■ **Task objective**: Say how many lines in the data hold "Costo". Nothing else belongs in the answer.
»»
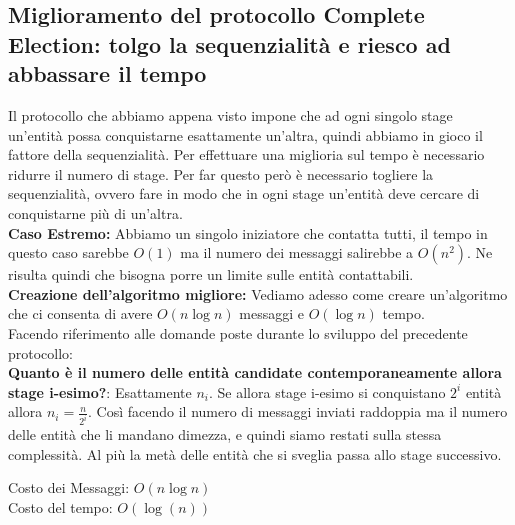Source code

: \subsection{Miglioramento del protocollo Complete Election: tolgo la sequenzialità e riesco ad abbassare il tempo}
Il protocollo che abbiamo appena visto impone che ad ogni singolo stage un'entità possa conquistarne esattamente un'altra, quindi abbiamo in gioco il fattore della sequenzialità. Per effettuare una miglioria sul tempo è necessario ridurre il numero di stage. Per far questo però è necessario togliere la sequenzialità, ovvero fare in modo che in ogni stage un'entità deve cercare di conquistarne più di un'altra.\\
\textbf{Caso Estremo:} Abbiamo un singolo iniziatore che contatta tutti, il tempo in questo caso sarebbe $O(1)$ ma il numero dei messaggi salirebbe a $O(n^2)$. Ne risulta quindi che bisogna porre un limite sulle entità contattabili.\\
\textbf{Creazione dell'algoritmo migliore:} Vediamo adesso come creare un'algoritmo che ci consenta di avere $O(n \log n)$ messaggi e $O(\log n)$ tempo.\\
Facendo riferimento alle domande poste durante lo sviluppo del precedente protocollo:\\
\textbf{Quanto è il numero delle entità candidate contemporaneamente allora stage i-esimo?}: Esattamente $n_i$.
Se allora stage i-esimo si conquistano $2^i$ entità allora $n_i = \frac{n}{2^i}$. Così facendo il numero di messaggi inviati raddoppia ma il numero delle entità che li mandano dimezza, e quindi siamo restati sulla stessa complessità. Al più la metà delle entità che si sveglia passa allo stage successivo.
\begin{center}
    Costo dei Messaggi: $O(n \log n)$\\
    Costo del tempo: $O(\log(n))$
\end{center}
««
■ **Problem solution**: 2